(Linnaeus, 1758) 
Paragorgia arborea is a species of coral in the family Paragorgiidae, commonly known as the bubblegum coral. It grows in depths between 200 metres (660 ft) and 1,300 metres (4,300 ft) at temperatures between 2 °C (36 °F) and 8 °C (46 °F). It is found widespread in the northern Atlantic Ocean including on seamounts and knolls, and was first described by the Swedish naturalist Carl Linnaeus in 1758.
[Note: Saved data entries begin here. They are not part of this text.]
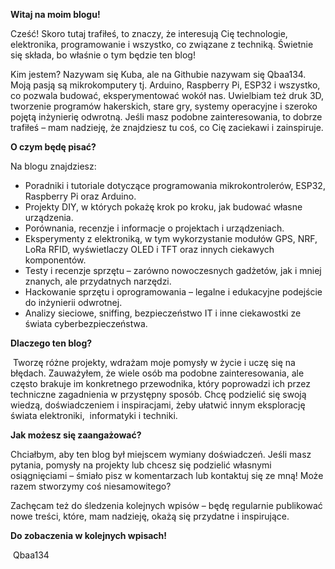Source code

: **Witaj na moim blogu!**

Cześć! Skoro tutaj trafiłeś, to znaczy, że interesują Cię technologie, elektronika, programowanie i wszystko, co związane z techniką. Świetnie się składa, bo właśnie o tym będzie ten blog!

Kim jestem? Nazywam się Kuba, ale na Githubie nazywam się Qbaa134. Moją pasją są mikrokomputery tj. Arduino, Raspberry Pi, ESP32 i wszystko, co pozwala budować, eksperymentować wokół nas. Uwielbiam też druk 3D, tworzenie programów hakerskich, stare gry, systemy operacyjne i szeroko pojętą inżynierię odwrotną. Jeśli masz podobne zainteresowania, to dobrze trafiłeś – mam nadzieję, że znajdziesz tu coś, co Cię zaciekawi i zainspiruje.

**O czym będę pisać?**

Na blogu znajdziesz:

- Poradniki i tutoriale dotyczące programowania mikrokontrolerów, ESP32, Raspberry Pi oraz Arduino.
- Projekty DIY, w których pokażę krok po kroku, jak budować własne urządzenia.
- Porównania, recenzje i informacje o projektach i urządzeniach.
- Eksperymenty z elektroniką, w tym wykorzystanie modułów GPS, NRF, LoRa RFID, wyświetlaczy OLED i TFT oraz innych ciekawych komponentów.
- Testy i recenzje sprzętu – zarówno nowoczesnych gadżetów, jak i mniej znanych, ale przydatnych narzędzi.
- Hackowanie sprzętu i oprogramowania – legalne i edukacyjne podejście do inżynierii odwrotnej.
- Analizy sieciowe, sniffing, bezpieczeństwo IT i inne ciekawostki ze świata cyberbezpieczeństwa.

**Dlaczego ten blog?**

 Tworzę różne projekty, wdrażam moje pomysły w życie i uczę się na błędach. Zauważyłem, że wiele osób ma podobne zainteresowania, ale często brakuje im konkretnego przewodnika, który poprowadzi ich przez techniczne zagadnienia w przystępny sposób. Chcę podzielić się swoją wiedzą, doświadczeniem i inspiracjami, żeby ułatwić innym eksplorację świata elektroniki,  informatyki i techniki.

**Jak możesz się zaangażować?**

Chciałbym, aby ten blog był miejscem wymiany doświadczeń. Jeśli masz pytania, pomysły na projekty lub chcesz się podzielić własnymi osiągnięciami – śmiało pisz w komentarzach lub kontaktuj się ze mną! Może razem stworzymy coś niesamowitego?

Zachęcam też do śledzenia kolejnych wpisów – będę regularnie publikować nowe treści, które, mam nadzieję, okażą się przydatne i inspirujące.

**Do zobaczenia w kolejnych wpisach!**



 Qbaa134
Paragorgia arborea can grow to heights of 6 metres (20 ft), and are brightly coloured white, pink, red or orange, in a branching, fan-shaped structure with a tough central trunk and many branches. The branch tips are bulbous giving this octocoral its common name of bubblegum coral.
Distribution and habitat
Paragorgia arborea is well established in the North Atlantic Ocean where it generally grows at depths between 200 and 1,300 metres (700 and 4,300 ft). It occurs along the entire Norwegian coast, and at depths of 40 metres (130 ft) in Norwegian fjords, especially those with poor visibility and abundant planktonic life. It often grows on reefs created by the stony coral Lophelia pertusa. Like other gorgonians, it prefers exposed locations with strong currents. In the western Atlantic, it occurs in Nova Scotia waters including Oceanographer Canyon, off George's Bank, the Grand Banks, Davis Strait, and southern Greenland.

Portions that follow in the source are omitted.